[Start of section]

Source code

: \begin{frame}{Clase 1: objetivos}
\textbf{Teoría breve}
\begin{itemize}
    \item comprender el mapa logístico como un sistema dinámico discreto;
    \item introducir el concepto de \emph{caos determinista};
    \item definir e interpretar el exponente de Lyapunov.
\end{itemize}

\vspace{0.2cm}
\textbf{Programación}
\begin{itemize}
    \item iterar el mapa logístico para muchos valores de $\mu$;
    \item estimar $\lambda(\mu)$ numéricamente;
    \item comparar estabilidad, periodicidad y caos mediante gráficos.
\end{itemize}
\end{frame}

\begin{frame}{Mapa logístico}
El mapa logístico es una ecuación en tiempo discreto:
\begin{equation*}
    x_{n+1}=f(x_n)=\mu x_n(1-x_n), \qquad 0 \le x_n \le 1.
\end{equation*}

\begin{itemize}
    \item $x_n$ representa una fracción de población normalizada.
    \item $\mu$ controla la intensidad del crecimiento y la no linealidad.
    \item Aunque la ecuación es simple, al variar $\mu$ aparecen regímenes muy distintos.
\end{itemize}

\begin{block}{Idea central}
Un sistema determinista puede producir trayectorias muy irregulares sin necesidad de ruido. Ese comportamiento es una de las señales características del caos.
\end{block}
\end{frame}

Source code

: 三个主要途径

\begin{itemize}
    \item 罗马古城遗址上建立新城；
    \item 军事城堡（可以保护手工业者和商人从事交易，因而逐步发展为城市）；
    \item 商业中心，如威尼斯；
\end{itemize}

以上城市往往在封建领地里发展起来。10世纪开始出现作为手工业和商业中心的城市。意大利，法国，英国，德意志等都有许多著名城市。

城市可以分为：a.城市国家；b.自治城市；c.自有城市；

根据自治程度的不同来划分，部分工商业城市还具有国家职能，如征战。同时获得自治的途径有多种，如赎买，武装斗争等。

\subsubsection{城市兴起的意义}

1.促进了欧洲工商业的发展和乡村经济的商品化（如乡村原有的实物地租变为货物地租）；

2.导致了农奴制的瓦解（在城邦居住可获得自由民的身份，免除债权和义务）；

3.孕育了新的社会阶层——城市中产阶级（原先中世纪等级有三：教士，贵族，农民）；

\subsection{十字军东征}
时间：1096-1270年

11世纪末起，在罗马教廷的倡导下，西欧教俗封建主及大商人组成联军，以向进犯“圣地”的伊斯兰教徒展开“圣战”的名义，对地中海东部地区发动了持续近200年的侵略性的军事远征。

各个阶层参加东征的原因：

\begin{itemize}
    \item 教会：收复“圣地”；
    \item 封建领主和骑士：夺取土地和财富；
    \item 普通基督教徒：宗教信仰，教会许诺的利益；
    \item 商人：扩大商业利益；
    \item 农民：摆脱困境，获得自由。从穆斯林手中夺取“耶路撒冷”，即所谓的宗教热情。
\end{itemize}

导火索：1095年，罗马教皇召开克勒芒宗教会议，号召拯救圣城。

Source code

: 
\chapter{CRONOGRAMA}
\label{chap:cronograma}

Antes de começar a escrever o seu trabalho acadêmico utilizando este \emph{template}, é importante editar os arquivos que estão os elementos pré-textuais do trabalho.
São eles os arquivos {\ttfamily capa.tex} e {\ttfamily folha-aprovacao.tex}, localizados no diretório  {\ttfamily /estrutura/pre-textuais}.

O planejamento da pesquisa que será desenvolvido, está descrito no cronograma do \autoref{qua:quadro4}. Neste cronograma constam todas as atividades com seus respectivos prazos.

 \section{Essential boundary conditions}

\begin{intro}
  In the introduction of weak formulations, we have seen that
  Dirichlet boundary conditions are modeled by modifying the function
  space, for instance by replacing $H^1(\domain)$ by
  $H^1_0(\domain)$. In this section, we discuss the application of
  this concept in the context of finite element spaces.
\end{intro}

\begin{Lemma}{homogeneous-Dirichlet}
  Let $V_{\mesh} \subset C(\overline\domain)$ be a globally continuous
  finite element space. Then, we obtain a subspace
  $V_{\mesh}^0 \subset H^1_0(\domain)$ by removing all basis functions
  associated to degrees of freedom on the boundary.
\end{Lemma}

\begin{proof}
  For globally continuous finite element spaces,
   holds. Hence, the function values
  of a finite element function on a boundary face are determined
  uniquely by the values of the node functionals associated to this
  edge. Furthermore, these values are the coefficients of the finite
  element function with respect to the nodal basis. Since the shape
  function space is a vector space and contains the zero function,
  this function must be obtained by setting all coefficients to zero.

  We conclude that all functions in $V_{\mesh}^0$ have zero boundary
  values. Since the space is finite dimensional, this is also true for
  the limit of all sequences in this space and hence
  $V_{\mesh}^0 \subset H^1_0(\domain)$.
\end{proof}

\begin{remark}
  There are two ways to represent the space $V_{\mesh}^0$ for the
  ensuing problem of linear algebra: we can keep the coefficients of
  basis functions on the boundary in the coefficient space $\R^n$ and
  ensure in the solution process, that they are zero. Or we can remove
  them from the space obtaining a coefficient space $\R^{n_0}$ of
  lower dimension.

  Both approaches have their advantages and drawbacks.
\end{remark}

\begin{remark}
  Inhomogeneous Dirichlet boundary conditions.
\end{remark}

[End of section]

▶ WORK REQUIRED
Take the listing above and repeat exactly the lines from the one containing "São eles os" through the one containing "finite element space.", both included.

▶ SOLVED EXERCISE
São eles os arquivos {\ttfamily capa.tex} e {\ttfamily folha-aprovacao.tex}, localizados no diretório  {\ttfamily /estrutura/pre-textuais}.

O planejamento da pesquisa que será desenvolvido, está descrito no cronograma do \autoref{qua:quadro4}. Neste cronograma constam todas as atividades com seus respectivos prazos.

 \section{Essential boundary conditions}

\begin{intro}
  In the introduction of weak formulations, we have seen that
  Dirichlet boundary conditions are modeled by modifying the function
  space, for instance by replacing $H^1(\domain)$ by
  $H^1_0(\domain)$. In this section, we discuss the application of
  this concept in the context of finite element spaces.
\end{intro}

\begin{Lemma}{homogeneous-Dirichlet}
  Let $V_{\mesh} \subset C(\overline\domain)$ be a globally continuous
  finite element space. Then, we obtain a subspace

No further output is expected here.